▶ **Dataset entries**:
————————
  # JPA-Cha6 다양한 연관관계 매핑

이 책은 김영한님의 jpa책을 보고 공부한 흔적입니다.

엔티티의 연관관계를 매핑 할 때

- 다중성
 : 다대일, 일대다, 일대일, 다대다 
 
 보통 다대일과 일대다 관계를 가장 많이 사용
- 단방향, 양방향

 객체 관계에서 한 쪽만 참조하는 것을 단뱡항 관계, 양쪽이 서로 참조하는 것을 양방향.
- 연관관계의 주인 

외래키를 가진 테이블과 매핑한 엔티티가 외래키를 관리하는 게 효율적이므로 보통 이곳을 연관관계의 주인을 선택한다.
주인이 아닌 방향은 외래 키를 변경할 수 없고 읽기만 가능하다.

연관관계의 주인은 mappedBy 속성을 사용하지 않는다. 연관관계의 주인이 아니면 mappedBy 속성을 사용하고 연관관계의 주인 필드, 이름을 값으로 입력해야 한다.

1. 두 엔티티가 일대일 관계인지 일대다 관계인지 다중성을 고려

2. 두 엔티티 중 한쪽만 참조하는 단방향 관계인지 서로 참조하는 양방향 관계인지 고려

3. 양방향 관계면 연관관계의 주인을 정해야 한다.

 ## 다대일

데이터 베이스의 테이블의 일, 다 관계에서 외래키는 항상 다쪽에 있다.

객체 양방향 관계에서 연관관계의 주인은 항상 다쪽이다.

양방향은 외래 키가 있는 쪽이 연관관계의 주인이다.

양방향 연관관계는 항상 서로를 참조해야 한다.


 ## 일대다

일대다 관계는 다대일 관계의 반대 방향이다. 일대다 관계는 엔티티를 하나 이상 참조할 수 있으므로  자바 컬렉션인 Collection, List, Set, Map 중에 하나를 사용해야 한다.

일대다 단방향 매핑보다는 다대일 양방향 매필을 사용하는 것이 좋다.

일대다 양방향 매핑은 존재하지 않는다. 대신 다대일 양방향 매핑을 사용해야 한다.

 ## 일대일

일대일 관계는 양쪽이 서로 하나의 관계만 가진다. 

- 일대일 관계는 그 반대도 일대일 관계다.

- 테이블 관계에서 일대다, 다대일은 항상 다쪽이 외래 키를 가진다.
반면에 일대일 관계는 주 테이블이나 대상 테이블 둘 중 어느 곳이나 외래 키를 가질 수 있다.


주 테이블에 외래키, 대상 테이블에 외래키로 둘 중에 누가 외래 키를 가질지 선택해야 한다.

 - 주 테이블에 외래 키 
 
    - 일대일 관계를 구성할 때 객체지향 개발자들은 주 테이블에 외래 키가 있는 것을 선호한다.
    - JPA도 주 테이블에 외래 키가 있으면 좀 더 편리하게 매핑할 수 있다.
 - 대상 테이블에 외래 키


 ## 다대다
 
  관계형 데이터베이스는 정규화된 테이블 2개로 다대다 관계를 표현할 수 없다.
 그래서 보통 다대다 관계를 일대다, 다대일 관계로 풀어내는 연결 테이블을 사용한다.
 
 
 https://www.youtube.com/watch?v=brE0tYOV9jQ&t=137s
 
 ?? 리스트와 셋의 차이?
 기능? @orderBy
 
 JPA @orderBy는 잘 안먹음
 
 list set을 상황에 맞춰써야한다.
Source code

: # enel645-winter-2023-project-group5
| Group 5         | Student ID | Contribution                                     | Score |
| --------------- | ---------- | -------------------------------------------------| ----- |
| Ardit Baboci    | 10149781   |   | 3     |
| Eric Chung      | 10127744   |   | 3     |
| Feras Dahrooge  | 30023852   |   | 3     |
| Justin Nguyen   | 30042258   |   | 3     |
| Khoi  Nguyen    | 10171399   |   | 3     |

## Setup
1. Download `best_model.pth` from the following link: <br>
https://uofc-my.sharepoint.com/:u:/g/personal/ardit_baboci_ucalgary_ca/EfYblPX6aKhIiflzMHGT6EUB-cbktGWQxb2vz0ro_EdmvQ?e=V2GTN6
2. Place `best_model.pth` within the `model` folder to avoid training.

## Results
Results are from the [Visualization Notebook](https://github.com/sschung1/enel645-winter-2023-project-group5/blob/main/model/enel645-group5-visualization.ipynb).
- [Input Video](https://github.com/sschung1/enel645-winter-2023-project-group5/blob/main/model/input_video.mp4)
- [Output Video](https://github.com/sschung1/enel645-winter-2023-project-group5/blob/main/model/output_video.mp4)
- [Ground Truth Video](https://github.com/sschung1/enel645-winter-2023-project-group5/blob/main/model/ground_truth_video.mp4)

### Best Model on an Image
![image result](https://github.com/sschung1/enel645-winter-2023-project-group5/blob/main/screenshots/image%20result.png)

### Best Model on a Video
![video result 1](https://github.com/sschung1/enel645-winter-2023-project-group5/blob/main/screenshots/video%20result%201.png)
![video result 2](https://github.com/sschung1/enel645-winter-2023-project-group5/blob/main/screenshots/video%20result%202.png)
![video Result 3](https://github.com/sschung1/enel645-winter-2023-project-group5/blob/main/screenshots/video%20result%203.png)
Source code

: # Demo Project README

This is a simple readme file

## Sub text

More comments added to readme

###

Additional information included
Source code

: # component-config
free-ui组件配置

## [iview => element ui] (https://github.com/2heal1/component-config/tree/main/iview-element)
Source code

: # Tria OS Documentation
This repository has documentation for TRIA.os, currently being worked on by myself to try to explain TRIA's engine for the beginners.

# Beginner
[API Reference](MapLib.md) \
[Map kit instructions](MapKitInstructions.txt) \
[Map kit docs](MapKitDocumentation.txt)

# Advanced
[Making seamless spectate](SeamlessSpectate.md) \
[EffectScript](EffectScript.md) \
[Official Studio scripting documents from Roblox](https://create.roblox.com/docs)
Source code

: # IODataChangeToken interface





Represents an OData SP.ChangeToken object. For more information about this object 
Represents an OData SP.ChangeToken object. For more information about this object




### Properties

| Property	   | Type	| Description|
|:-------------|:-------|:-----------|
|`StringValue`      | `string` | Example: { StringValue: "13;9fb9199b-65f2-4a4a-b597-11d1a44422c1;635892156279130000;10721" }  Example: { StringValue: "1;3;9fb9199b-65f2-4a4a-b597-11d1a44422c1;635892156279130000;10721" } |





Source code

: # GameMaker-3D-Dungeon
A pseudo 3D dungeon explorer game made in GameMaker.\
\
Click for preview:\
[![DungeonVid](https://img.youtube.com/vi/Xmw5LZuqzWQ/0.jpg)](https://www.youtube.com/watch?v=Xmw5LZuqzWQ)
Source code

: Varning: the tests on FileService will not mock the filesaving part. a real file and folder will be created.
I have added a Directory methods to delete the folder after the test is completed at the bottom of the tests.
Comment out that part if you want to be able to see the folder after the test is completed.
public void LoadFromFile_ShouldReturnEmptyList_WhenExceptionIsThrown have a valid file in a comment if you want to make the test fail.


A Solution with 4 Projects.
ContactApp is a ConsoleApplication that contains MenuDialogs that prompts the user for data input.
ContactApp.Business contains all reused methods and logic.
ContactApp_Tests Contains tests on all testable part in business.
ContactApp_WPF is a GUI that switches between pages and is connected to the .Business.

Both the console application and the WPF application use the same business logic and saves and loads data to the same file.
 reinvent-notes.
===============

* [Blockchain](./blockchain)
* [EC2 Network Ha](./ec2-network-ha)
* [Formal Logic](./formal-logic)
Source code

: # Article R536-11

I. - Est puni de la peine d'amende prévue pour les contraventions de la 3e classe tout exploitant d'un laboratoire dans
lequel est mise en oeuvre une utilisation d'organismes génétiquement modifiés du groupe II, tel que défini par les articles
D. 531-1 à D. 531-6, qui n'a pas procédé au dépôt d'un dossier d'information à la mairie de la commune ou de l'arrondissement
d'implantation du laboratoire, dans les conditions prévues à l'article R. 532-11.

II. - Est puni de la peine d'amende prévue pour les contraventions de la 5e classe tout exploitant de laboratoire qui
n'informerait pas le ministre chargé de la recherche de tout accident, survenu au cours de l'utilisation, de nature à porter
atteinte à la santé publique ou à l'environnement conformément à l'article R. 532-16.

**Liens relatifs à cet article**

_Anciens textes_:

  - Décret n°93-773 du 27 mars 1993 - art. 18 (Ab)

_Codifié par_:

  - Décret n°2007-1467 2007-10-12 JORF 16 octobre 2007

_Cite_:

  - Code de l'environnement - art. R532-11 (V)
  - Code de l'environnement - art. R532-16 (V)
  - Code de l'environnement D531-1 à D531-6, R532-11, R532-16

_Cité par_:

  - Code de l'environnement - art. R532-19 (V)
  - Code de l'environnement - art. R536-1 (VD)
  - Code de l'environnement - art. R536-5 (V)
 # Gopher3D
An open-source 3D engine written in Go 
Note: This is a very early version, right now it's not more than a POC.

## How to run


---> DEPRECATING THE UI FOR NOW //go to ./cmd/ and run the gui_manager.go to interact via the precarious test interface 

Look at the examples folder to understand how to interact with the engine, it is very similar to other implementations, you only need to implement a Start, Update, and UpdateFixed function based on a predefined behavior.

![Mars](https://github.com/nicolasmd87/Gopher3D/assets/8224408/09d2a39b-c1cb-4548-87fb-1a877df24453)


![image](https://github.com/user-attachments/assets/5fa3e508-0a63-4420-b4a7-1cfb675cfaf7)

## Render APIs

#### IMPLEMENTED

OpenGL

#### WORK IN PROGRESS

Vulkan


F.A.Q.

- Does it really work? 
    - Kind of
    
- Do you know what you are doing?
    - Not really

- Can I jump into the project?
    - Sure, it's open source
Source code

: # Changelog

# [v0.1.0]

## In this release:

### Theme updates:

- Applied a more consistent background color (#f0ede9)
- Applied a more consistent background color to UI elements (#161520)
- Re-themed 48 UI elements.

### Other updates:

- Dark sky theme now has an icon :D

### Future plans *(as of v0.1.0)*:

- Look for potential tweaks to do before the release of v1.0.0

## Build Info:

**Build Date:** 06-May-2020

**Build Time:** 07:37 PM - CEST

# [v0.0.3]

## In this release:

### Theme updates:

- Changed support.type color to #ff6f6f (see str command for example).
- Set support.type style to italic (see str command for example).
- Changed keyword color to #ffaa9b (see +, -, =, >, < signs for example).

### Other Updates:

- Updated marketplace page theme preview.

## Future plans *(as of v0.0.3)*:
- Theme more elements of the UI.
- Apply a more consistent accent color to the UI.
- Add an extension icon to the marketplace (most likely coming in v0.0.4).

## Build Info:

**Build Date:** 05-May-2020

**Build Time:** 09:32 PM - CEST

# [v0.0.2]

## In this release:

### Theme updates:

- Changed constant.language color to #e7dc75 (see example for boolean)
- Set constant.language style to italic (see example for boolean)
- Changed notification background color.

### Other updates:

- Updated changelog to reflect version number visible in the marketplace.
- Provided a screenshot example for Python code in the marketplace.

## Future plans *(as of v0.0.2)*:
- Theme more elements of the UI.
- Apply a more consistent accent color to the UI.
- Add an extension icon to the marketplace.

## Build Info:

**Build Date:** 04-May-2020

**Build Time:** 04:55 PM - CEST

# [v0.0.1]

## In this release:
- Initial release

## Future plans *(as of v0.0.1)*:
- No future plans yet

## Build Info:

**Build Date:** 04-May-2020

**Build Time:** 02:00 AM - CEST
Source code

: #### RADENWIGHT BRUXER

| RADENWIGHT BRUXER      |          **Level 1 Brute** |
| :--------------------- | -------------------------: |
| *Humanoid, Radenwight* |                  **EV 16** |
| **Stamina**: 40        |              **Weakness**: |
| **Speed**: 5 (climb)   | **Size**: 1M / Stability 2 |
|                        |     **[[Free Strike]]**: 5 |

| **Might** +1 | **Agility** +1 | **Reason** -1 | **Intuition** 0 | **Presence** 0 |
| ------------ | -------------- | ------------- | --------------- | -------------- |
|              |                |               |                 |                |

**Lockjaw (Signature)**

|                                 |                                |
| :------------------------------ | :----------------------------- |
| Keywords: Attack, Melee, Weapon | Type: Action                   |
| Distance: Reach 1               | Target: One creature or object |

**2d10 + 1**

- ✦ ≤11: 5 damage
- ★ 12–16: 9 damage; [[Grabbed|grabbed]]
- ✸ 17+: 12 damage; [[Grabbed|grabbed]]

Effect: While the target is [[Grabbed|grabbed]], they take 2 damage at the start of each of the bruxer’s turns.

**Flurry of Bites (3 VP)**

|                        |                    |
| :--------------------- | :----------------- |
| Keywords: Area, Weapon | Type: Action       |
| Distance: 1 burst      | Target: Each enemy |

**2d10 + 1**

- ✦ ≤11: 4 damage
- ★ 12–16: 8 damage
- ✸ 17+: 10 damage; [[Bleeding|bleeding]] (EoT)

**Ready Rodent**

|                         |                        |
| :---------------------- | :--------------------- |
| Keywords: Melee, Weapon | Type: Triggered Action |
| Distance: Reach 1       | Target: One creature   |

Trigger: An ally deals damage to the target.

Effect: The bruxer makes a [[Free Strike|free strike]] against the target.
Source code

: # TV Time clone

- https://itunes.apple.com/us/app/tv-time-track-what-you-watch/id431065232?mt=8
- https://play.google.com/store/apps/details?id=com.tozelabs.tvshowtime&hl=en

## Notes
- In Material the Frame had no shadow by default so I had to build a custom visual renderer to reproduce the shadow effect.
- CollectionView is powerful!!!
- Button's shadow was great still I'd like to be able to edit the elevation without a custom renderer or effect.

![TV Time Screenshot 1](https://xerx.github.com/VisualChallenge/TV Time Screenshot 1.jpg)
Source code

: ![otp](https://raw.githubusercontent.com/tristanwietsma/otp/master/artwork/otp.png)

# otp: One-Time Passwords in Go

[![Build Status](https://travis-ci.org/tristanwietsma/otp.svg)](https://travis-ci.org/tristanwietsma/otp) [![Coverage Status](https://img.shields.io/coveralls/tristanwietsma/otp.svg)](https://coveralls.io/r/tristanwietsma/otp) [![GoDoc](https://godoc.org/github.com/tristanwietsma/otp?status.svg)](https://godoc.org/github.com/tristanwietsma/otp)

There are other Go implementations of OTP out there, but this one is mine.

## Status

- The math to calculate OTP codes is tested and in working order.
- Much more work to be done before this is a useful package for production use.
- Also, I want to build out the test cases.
————————
▶ **Aim of the exercise**: Only the lines from the one containing "Time Screenshot 1.jpg)" through the last line of the entries above should be copied, exactly as written.

▶ **Written response**:
![TV Time Screenshot 1](https://xerx.github.com/VisualChallenge/TV Time Screenshot 1.jpg)
Source code

: ![otp](https://raw.githubusercontent.com/tristanwietsma/otp/master/artwork/otp.png)

# otp: One-Time Passwords in Go

[![Build Status](https://travis-ci.org/tristanwietsma/otp.svg)](https://travis-ci.org/tristanwietsma/otp) [![Coverage Status](https://img.shields.io/coveralls/tristanwietsma/otp.svg)](https://coveralls.io/r/tristanwietsma/otp) [![GoDoc](https://godoc.org/github.com/tristanwietsma/otp?status.svg)](https://godoc.org/github.com/tristanwietsma/otp)

There are other Go implementations of OTP out there, but this one is mine.

## Status

- The math to calculate OTP codes is tested and in working order.
- Much more work to be done before this is a useful package for production use.
- Also, I want to build out the test cases.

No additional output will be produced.